Fandoms: How I Met Your Mother (crossover with Dr. Horrible)
Word Count: No idea. (drabble length)
Pairings: None, really. (Though it was written as part of the
drabbleathon on
barneyrobin.)
Spoilers:For Dr. Horrible Act II, maybe? None for HIMYM, really.
Summary: Prompt from
jmclive: "Barney is Doctor Horrible (which is why he can't tell anyone about his job at TELOL. Robin finds out."
Notes: Reposted because it got nominated for a Legendary Award, so I thought it deserved its own shiny post. =)
Robin sat motionless in the chair across the desk from Barney, who was wearing a white lab coat watching her expectantly. “Well?” he finally asked.

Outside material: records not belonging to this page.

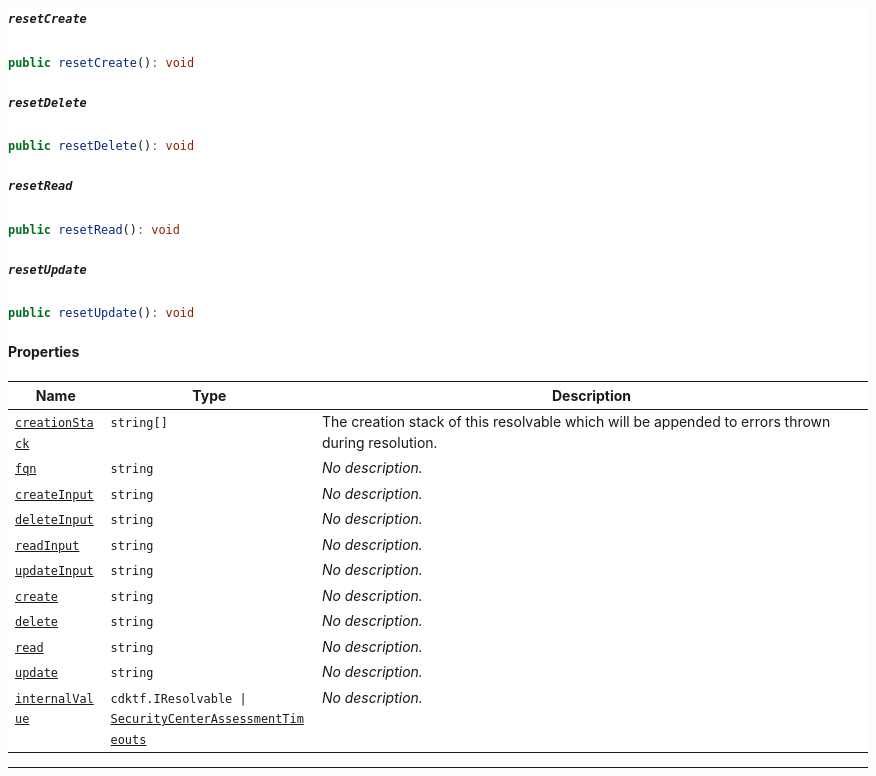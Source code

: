##### `resetCreate` <a name="resetCreate" id="@cdktf/provider-azurerm.securityCenterAssessment.SecurityCenterAssessmentTimeoutsOutputReference.resetCreate"></a>

```typescript
public resetCreate(): void
```

##### `resetDelete` <a name="resetDelete" id="@cdktf/provider-azurerm.securityCenterAssessment.SecurityCenterAssessmentTimeoutsOutputReference.resetDelete"></a>

```typescript
public resetDelete(): void
```

##### `resetRead` <a name="resetRead" id="@cdktf/provider-azurerm.securityCenterAssessment.SecurityCenterAssessmentTimeoutsOutputReference.resetRead"></a>

```typescript
public resetRead(): void
```

##### `resetUpdate` <a name="resetUpdate" id="@cdktf/provider-azurerm.securityCenterAssessment.SecurityCenterAssessmentTimeoutsOutputReference.resetUpdate"></a>

```typescript
public resetUpdate(): void
```


#### Properties <a name="Properties" id="Properties"></a>

| **Name** | **Type** | **Description** |
| --- | --- | --- |
| <code><a href="#@cdktf/provider-azurerm.securityCenterAssessment.SecurityCenterAssessmentTimeoutsOutputReference.property.creationStack">creationStack</a></code> | <code>string[]</code> | The creation stack of this resolvable which will be appended to errors thrown during resolution. |
| <code><a href="#@cdktf/provider-azurerm.securityCenterAssessment.SecurityCenterAssessmentTimeoutsOutputReference.property.fqn">fqn</a></code> | <code>string</code> | *No description.* |
| <code><a href="#@cdktf/provider-azurerm.securityCenterAssessment.SecurityCenterAssessmentTimeoutsOutputReference.property.createInput">createInput</a></code> | <code>string</code> | *No description.* |
| <code><a href="#@cdktf/provider-azurerm.securityCenterAssessment.SecurityCenterAssessmentTimeoutsOutputReference.property.deleteInput">deleteInput</a></code> | <code>string</code> | *No description.* |
| <code><a href="#@cdktf/provider-azurerm.securityCenterAssessment.SecurityCenterAssessmentTimeoutsOutputReference.property.readInput">readInput</a></code> | <code>string</code> | *No description.* |
| <code><a href="#@cdktf/provider-azurerm.securityCenterAssessment.SecurityCenterAssessmentTimeoutsOutputReference.property.updateInput">updateInput</a></code> | <code>string</code> | *No description.* |
| <code><a href="#@cdktf/provider-azurerm.securityCenterAssessment.SecurityCenterAssessmentTimeoutsOutputReference.property.create">create</a></code> | <code>string</code> | *No description.* |
| <code><a href="#@cdktf/provider-azurerm.securityCenterAssessment.SecurityCenterAssessmentTimeoutsOutputReference.property.delete">delete</a></code> | <code>string</code> | *No description.* |
| <code><a href="#@cdktf/provider-azurerm.securityCenterAssessment.SecurityCenterAssessmentTimeoutsOutputReference.property.read">read</a></code> | <code>string</code> | *No description.* |
| <code><a href="#@cdktf/provider-azurerm.securityCenterAssessment.SecurityCenterAssessmentTimeoutsOutputReference.property.update">update</a></code> | <code>string</code> | *No description.* |
| <code><a href="#@cdktf/provider-azurerm.securityCenterAssessment.SecurityCenterAssessmentTimeoutsOutputReference.property.internalValue">internalValue</a></code> | <code>cdktf.IResolvable \| <a href="#@cdktf/provider-azurerm.securityCenterAssessment.SecurityCenterAssessmentTimeouts">SecurityCenterAssessmentTimeouts</a></code> | *No description.* |

---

“Are you trying to tell me,” she said slowly, “that all this time, you’ve been working as a low-rent supervillain?”
“Um, I believe the politically correct term is ‘evil genius on a budget’,” he corrected, forming air quotes with his gloved hands. “And yeah, Scherbatsky, you’d better believe it.”
Robin shook her head in disbelief. “Sorry, Barney. Even I know that you’ve just put on your old Halloween costume to try and make me think that your job is cooler than it actually is.”
Barney scoffed. “Please. What exactly do you think ‘Altrucel’ stands for?”
“I didn’t think it stood for anything…”
“Well, that’s where you’re wrong. ALTRUCEL is just an acronym for ‘A League, That’s Right, of Ultra-Cool Evil Lads.’ Or, for you civilians, the Evil League of Evil.”
“Okay, now that’s just ridiculous.”
“Oh, really? Okay, then: why else would I be on my blog all the time, if not to talk about my plans for world domination?”
“Come on, Barney,” she said. “Even I know that your blog is just full of ways to pick up women. Not that I read it, or anything!” she added hastily.
“Ah-HA! You’ve fallen for my decoy blog, I see!” He let out a stilted laugh that seemed to try and mimic the sounds villains in old melodramas made.
Robin stared at him incredulously. “Was- was that it? Your ‘evil laugh?’” She started to giggle in spite of herself.
“Hey, it’s coming along!" he said defensively. "I’ve been working with a vocal coach… strengthening the…” He pounded his chest. “Haaaaaah.”
“Well, it’s certainly memorable,” she teased him.
Just then, Marshall burst through the door, wearing a too-tight black T-shirt with a hammer logo on it, his ever-growing hair slicked back and gelled into a Superman-like hairdo. He pointed a finger dramatically at Barney.
“It’s curtains for you, Doctor Horrible,” he boomed, striking a heroic pose. “Lacy, gently wafting curtains!” His heroic facade crumbled as he giggled to himself.
Barney rolled his eyes, his head flopping back in exasperation. “Marshall, for the last time, this is NOT my Halloween costume!”
Marshall caught Robin’s eye. “Denial,” he said in a whisper that carried through Barney’s office, which Robin noticed had been converted into an evil lab of sorts, complete with test tubes and the obligatory giant whiteboard. The only trace that they were still in Barney’s office was the many motivational posters Barney kept on his walls. Among the posters, a framed diploma caught her eye.
"Does that say that you have a Ph.D. in Horribleness?" she asked Barney.
"And another one in Awesomeness," he added, pointing to another diploma in the center of the wall.
"So you're horrible at being awesome?" she couldn't help but ask, smirking. Barney ignored her, though he closed his eyes in disgust.
“Now if you’ll excuse me,” Barney went on, pulling the goggles on his head down over his eyes, “I need to get back to work on my Freeze Ray, so if you two could just leave, that’d be great.”
Robin and Marshall shrugged and walked out. Before the door closed, Robin could swear she heard Barney mutter, “Ohh, you’ll get what’s coming to you, Captain Hammer, aka Clark Butterfield. That’ll show you for dislocating my shoulder last week!”